ULMFIT - Punjabi


(Gaurav) #1

Starting this thread to share the progress on the Punjabi LM and classification results @piotr.czapla @Moody

Datasets:

  • Download Wikipedia Articles Dataset (44,000 articles) which I scraped, cleaned and trained model on from here
  • Checkout BBC Punjabi News dataset which I scraped, cleaned and trained model on from here

Results:

Perplexity of Language Model: ~13 (on 20% validation set)

Kappa Score of classification model: ~49

Pretrained Language Model

Download pretrained Language Model from here

Classifier

Download classifier from here

Tokenizer

Unsupervised training using Google’s sentencepiece

Download the trained model and vocabulary from here


Language Model Zoo :gorilla:
Language Model Zoo :gorilla:
(Piotr Czapla) #2

HI Gaurav, good work!
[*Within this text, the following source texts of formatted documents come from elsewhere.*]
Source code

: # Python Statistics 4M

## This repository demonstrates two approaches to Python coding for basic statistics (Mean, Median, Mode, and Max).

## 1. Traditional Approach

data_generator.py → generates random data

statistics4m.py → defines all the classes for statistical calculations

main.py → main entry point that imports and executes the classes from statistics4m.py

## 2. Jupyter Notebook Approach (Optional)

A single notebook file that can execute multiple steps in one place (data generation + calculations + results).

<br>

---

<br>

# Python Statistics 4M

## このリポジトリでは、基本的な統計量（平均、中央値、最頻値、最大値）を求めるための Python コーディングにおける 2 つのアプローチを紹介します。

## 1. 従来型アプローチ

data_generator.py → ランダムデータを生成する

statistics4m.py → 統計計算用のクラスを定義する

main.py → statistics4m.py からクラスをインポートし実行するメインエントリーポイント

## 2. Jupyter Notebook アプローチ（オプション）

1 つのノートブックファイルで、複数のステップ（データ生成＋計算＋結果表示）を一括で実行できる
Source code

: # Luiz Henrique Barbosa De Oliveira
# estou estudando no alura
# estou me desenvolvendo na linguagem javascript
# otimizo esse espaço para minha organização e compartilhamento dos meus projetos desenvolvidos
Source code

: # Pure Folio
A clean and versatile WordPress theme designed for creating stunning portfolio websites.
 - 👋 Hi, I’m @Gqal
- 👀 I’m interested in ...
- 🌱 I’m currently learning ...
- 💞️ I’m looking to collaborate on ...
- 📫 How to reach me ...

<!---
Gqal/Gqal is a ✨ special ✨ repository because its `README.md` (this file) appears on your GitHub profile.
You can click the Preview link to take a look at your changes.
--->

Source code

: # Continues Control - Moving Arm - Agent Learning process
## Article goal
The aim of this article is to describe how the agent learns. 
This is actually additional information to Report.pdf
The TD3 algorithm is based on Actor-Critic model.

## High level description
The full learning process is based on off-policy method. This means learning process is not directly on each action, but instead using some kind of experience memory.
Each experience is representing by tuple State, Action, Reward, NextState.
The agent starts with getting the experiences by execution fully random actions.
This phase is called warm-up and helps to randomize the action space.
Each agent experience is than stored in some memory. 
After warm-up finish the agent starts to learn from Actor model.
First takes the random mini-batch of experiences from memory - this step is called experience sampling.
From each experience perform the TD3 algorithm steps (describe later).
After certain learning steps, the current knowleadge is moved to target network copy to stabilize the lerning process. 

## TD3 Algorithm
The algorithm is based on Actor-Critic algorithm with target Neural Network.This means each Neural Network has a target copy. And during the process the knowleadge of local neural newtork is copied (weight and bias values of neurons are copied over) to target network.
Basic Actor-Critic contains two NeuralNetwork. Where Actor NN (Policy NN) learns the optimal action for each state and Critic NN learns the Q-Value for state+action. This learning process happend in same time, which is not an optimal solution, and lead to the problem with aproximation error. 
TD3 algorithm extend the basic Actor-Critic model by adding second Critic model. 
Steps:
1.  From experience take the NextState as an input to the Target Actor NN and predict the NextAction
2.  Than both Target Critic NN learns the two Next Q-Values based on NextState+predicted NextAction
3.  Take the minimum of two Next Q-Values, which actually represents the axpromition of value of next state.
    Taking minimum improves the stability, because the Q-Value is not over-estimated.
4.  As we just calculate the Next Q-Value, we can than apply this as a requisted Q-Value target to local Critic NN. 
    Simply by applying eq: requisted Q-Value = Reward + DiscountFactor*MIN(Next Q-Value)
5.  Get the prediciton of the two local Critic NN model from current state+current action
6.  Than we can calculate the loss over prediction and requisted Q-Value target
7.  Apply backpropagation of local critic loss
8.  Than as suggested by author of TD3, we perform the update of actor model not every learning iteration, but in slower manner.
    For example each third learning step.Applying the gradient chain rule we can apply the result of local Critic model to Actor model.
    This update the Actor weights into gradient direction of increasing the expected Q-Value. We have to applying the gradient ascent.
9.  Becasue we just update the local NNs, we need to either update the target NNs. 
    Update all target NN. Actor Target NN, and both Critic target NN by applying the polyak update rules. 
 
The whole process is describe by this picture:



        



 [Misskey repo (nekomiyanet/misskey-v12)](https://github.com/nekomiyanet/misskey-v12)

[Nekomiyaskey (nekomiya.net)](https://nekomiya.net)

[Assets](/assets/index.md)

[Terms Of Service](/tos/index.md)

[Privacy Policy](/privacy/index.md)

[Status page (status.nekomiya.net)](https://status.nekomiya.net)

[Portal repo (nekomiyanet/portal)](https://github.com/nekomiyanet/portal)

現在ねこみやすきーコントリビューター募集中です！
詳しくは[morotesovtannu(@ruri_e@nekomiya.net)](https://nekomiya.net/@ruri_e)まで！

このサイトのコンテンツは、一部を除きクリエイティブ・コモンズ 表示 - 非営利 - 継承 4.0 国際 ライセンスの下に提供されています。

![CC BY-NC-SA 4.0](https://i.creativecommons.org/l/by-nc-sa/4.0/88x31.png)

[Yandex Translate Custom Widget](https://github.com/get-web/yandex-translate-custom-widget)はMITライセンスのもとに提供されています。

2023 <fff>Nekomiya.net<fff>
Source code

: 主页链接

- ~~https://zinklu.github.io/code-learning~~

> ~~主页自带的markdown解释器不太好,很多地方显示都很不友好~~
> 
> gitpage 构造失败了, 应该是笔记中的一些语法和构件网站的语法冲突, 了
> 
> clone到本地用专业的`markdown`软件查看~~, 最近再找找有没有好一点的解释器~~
What accuracy have you got? I want to compare the results to the Laser results on MLDoc


(Gaurav) #3

Accuracy would have been a wrong metric with the above dataset, as it was highly unbalanced, with

114 Positive Examples
670 Negative Examples

Hence, I calculated Kappa Score (~49) and didn’t calculate accuracy.


(Piotr Czapla) #4

I see, although we use accuracy for our evaluations, maybe you can cut out a balanced test data set?

Do you have any similar corpus that would have sentences with sentiment. It does not have to have labels, Tweets would be fine, or product reviews / comments.
If so you could finetune LM on that data set and you should get much better results. It would be interesting to see how much you can improve.


(Gaurav) #5

yes sure, I’ll do this and report.

Unfortunately no. :frowning: But I’ll check again if I can get/scrape a balanced/better dataset from somewhere!